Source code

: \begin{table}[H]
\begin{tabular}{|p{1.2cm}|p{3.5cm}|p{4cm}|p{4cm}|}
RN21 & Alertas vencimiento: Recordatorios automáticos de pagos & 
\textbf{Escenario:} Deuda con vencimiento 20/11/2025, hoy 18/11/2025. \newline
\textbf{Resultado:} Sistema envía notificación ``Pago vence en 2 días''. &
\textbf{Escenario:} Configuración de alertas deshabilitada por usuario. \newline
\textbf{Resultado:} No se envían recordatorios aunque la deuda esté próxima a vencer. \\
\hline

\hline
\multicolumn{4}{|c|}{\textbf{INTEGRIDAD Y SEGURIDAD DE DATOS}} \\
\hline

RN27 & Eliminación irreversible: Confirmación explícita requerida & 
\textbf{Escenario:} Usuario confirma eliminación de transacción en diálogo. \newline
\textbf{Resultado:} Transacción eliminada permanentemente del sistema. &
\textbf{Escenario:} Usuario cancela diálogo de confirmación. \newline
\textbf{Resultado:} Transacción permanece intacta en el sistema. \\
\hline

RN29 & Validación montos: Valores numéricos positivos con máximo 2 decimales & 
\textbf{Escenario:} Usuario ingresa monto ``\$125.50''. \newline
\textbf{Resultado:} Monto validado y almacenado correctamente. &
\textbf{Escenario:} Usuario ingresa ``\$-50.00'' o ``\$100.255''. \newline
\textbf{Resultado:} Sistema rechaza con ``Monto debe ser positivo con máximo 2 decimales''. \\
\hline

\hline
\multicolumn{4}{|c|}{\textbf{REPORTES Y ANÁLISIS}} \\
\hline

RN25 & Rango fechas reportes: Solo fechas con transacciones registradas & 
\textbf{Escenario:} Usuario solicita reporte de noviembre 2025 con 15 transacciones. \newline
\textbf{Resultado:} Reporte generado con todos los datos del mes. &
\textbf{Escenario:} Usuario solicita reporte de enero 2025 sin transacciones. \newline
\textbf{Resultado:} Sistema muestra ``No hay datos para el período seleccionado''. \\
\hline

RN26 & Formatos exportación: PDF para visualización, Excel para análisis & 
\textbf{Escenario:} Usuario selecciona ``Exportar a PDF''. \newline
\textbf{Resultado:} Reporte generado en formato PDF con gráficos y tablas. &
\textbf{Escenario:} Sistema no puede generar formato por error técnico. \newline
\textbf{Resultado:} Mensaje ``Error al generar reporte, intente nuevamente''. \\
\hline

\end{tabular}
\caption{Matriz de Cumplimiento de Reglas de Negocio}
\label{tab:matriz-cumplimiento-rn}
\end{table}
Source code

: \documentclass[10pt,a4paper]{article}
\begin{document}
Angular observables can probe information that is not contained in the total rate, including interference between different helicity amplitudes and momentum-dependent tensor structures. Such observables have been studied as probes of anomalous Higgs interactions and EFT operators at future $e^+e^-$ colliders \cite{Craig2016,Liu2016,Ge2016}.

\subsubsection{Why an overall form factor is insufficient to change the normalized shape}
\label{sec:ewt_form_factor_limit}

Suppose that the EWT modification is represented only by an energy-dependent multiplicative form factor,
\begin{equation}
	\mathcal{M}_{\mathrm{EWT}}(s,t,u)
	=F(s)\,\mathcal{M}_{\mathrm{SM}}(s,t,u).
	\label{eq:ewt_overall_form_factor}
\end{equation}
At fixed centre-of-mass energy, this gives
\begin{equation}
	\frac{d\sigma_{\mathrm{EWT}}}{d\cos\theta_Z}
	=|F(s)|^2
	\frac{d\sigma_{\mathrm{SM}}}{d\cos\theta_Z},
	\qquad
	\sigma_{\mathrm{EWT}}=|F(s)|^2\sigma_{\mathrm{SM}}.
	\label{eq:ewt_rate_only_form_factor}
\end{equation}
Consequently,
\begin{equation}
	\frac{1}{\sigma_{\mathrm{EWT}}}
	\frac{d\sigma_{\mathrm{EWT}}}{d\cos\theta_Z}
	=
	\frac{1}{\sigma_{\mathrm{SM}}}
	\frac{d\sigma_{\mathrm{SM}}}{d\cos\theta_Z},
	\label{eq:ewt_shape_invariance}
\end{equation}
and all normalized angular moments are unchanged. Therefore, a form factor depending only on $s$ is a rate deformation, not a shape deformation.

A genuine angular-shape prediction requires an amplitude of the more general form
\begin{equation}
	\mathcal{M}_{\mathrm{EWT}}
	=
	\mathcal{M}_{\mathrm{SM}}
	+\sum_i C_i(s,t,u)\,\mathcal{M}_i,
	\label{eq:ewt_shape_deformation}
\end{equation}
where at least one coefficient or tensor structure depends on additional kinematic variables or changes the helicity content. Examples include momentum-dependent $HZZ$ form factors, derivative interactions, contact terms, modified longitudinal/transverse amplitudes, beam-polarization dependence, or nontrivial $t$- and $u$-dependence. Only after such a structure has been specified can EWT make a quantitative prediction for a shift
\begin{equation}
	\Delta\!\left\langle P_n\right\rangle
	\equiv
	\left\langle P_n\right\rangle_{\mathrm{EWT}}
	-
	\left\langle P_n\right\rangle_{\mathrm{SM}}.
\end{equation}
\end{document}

** Task goal **
From the entries above, copy each line that holds "máximo".

** Finished task **
RN29 & Validación montos: Valores numéricos positivos con máximo 2 decimales & 
\textbf{Resultado:} Sistema rechaza con ``Monto debe ser positivo con máximo 2 decimales''. \\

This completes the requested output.